:: DESCRIPTION OF THE TASK ::
Where the line containing "- code tracing: 14, 16, 17, 22, 23" appears, end the copy there, keeping that line; start from the first line of the entries, copy exactly, and omit pictures.

:: DATA SUPPLIED ::
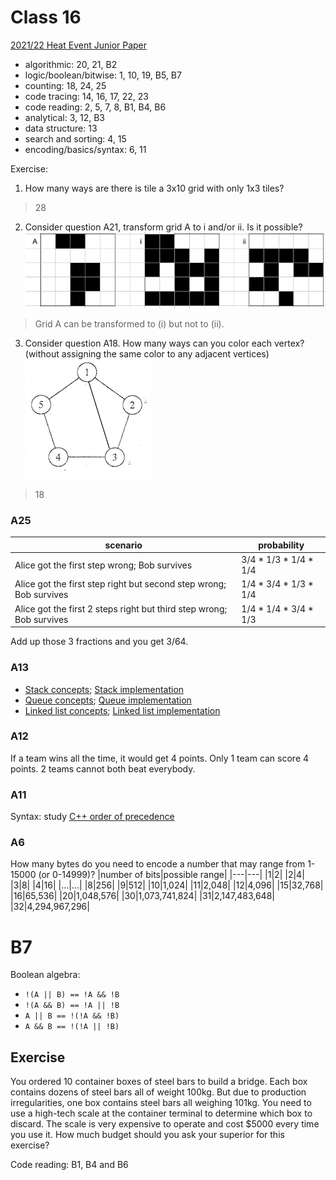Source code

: # Class 16
[2021/22 Heat Event Junior Paper](https://github.com/miyagi-sensei/georgia/blob/main/class15/hkoi22hj.pdf)
- algorithmic: 20, 21, B2
- logic/boolean/bitwise: 1, 10, 19, B5, B7
- counting: 18, 24, 25
- code tracing: 14, 16, 17, 22, 23
- code reading: 2, 5, 7, 8, B1, B4, B6
- analytical: 3, 12, B3
- data structure: 13
- search and sorting: 4, 15
- encoding/basics/syntax: 6, 11

Exercise:
1. How many ways are there is tile a 3x10 grid with only 1x3 tiles?
> 28

2. Consider question A21, transform grid A to i and/or ii. Is it possible? <br>
    ![grids](https://github.com/miyagi-sensei/georgia/blob/main/class15/ex2.png)
> Grid A can be transformed to (i) but not to (ii).

3. Consider question A18. How many ways can you color each vertex? (without assigning the same color to any adjacent vertices)<br>
    ![pentagon](https://github.com/miyagi-sensei/georgia/blob/main/class15/ex3.png)
> 18

### A25
|scenario|probability|
|---|---|
|Alice got the first step wrong; Bob survives|3/4 * 1/3 * 1/4 * 1/4|
|Alice got the first step right but second step wrong; Bob survives|1/4 * 3/4 * 1/3 * 1/4|
|Alice got the first 2 steps right but third step wrong; Bob survives|1/4 * 1/4 * 3/4 * 1/3|
Add up those 3 fractions and you get 3/64.

### A13
- [Stack concepts](https://youtu.be/F1F2imiOJfk); [Stack implementation](https://youtu.be/sFVxsglODoo)
- [Queue concepts](https://youtu.be/XuCbpw6Bj1U); [Queue implementation](https://youtu.be/okr-XE8yTO8)
- [Linked list concepts](https://youtu.be/NobHlGUjV3g); [Linked list implementation](https://youtu.be/NobHlGUjV3g)

### A12
If a team wins all the time, it would get 4 points. Only 1 team can score 4 points. 2 teams cannot both beat everybody.

### A11
Syntax: study [C++ order of precedence](https://en.cppreference.com/w/cpp/language/operator_precedence)

### A6
How many bytes do you need to encode a number that may range from 1-15000 (or 0-14999)?
|number of bits|possible range|
|---|---|
|1|2|
|2|4|
|3|8|
|4|16|
|...|...|
|8|256|
|9|512|
|10|1,024|
|11|2,048|
|12|4,096|
|15|32,768|
|16|65,536|
|20|1,048,576|
|30|1,073,741,824|
|31|2,147,483,648|
|32|4,294,967,296|

# B7
Boolean algebra: 
- `!(A || B) == !A && !B`
- `!(A && B) == !A || !B`
- `A || B == !(!A && !B)`
- `A && B == !(!A || !B)`

## Exercise
You ordered 10 container boxes of steel bars to build a bridge. Each box contains dozens of steel bars all of weight 100kg. But due to production irregularities, one box contains steel bars all weighing 101kg. You need to use a high-tech scale at the container terminal to determine which box to discard. The scale is very expensive to operate and cost $5000 every time you use it. How much budget should you ask your superior for this exercise?

Code reading: B1, B4 and B6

:: RESULT OF THIS EXERCISE ::
Source code

: # Class 16
[2021/22 Heat Event Junior Paper](https://github.com/miyagi-sensei/georgia/blob/main/class15/hkoi22hj.pdf)
- algorithmic: 20, 21, B2
- logic/boolean/bitwise: 1, 10, 19, B5, B7
- counting: 18, 24, 25
- code tracing: 14, 16, 17, 22, 23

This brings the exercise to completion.